TASK PROMPT
In the records below, find the line with "Tallene starter på" and the line with "En *merkelapp* på"; return exactly those lines and every line between them.

DATA RECORDS
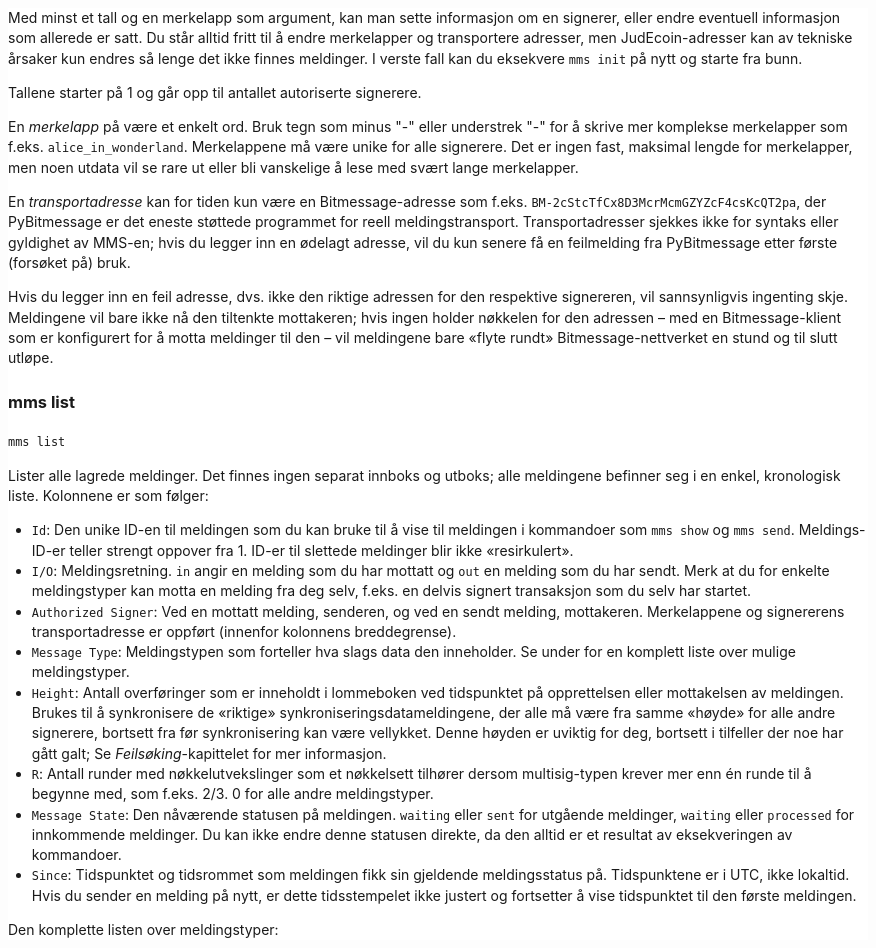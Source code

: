 Med minst et tall og en merkelapp som argument, kan man sette informasjon om en signerer, eller endre eventuell informasjon som allerede er satt. Du står alltid fritt til å endre merkelapper og transportere adresser, men JudEcoin-adresser kan av tekniske årsaker kun endres så lenge det ikke finnes meldinger. I verste fall kan du eksekvere `mms init` på nytt og starte fra bunn.

Tallene starter på 1 og går opp til antallet autoriserte signerere.

En *merkelapp* på være et enkelt ord. Bruk tegn som minus "-" eller understrek "-" for å skrive mer komplekse merkelapper som f.eks. `alice_in_wonderland`. Merkelappene må være unike for alle signerere. Det er ingen fast, maksimal lengde for merkelapper, men noen utdata vil se rare ut eller bli vanskelige å lese med svært lange merkelapper.

En *transportadresse* kan for tiden kun være en Bitmessage-adresse som f.eks. `BM-2cStcTfCx8D3McrMcmGZYZcF4csKcQT2pa`, der PyBitmessage er det eneste støttede programmet for reell meldingstransport. Transportadresser sjekkes ikke for syntaks eller gyldighet av MMS-en; hvis du legger inn en ødelagt adresse, vil du kun senere få en feilmelding fra PyBitmessage etter første (forsøket på) bruk.

Hvis du legger inn en feil adresse, dvs. ikke den riktige adressen for den respektive signereren, vil sannsynligvis ingenting skje. Meldingene vil bare ikke nå den tiltenkte mottakeren; hvis ingen holder nøkkelen for den adressen – med en Bitmessage-klient som er konfigurert for å motta meldinger til den – vil meldingene bare «flyte rundt» Bitmessage-nettverket en stund og til slutt utløpe.

### mms list

    mms list

Lister alle lagrede meldinger. Det finnes ingen separat innboks og utboks; alle meldingene befinner seg i en enkel, kronologisk liste. Kolonnene er som følger:

* `Id`: Den unike ID-en til meldingen som du kan bruke til å vise til meldingen i kommandoer som `mms show` og `mms send`. Meldings-ID-er teller strengt oppover fra 1. ID-er til slettede meldinger blir ikke «resirkulert».
* `I/O`: Meldingsretning. `in` angir en melding som du har mottatt og `out` en melding som du har sendt. Merk at du for enkelte meldingstyper kan motta en melding fra deg selv, f.eks. en delvis signert transaksjon som du selv har startet.
* `Authorized Signer`: Ved en mottatt melding, senderen, og ved en sendt melding, mottakeren. Merkelappene og signererens transportadresse er oppført (innenfor kolonnens breddegrense).
* `Message Type`: Meldingstypen som forteller hva slags data den inneholder. Se under for en komplett liste over mulige meldingstyper.
* `Height`: Antall overføringer som er inneholdt i lommeboken ved tidspunktet på opprettelsen eller mottakelsen av meldingen. Brukes til å synkronisere de «riktige» synkroniseringsdatameldingene, der alle må være fra samme «høyde» for alle andre signerere, bortsett fra før synkronisering kan være vellykket. Denne høyden er uviktig for deg, bortsett i tilfeller der noe har gått galt; Se *Feilsøking*-kapittelet for mer informasjon.
* `R`: Antall runder med nøkkelutvekslinger som et nøkkelsett tilhører dersom multisig-typen krever mer enn én runde til å begynne med, som f.eks. 2/3. 0 for alle andre meldingstyper.
* `Message State`: Den nåværende statusen på meldingen. `waiting` eller `sent` for utgående meldinger, `waiting` eller `processed` for innkommende meldinger. Du kan ikke endre denne statusen direkte, da den alltid er et resultat av eksekveringen av kommandoer.
* `Since`: Tidspunktet og tidsrommet som meldingen fikk sin gjeldende meldingsstatus på. Tidspunktene er i UTC, ikke lokaltid. Hvis du sender en melding på nytt, er dette tidsstempelet ikke justert og fortsetter å vise tidspunktet til den første meldingen.

Den komplette listen over meldingstyper:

SOLUTION FOR THIS TASK
Tallene starter på 1 og går opp til antallet autoriserte signerere.

En *merkelapp* på være et enkelt ord. Bruk tegn som minus "-" eller understrek "-" for å skrive mer komplekse merkelapper som f.eks. `alice_in_wonderland`. Merkelappene må være unike for alle signerere. Det er ingen fast, maksimal lengde for merkelapper, men noen utdata vil se rare ut eller bli vanskelige å lese med svært lange merkelapper.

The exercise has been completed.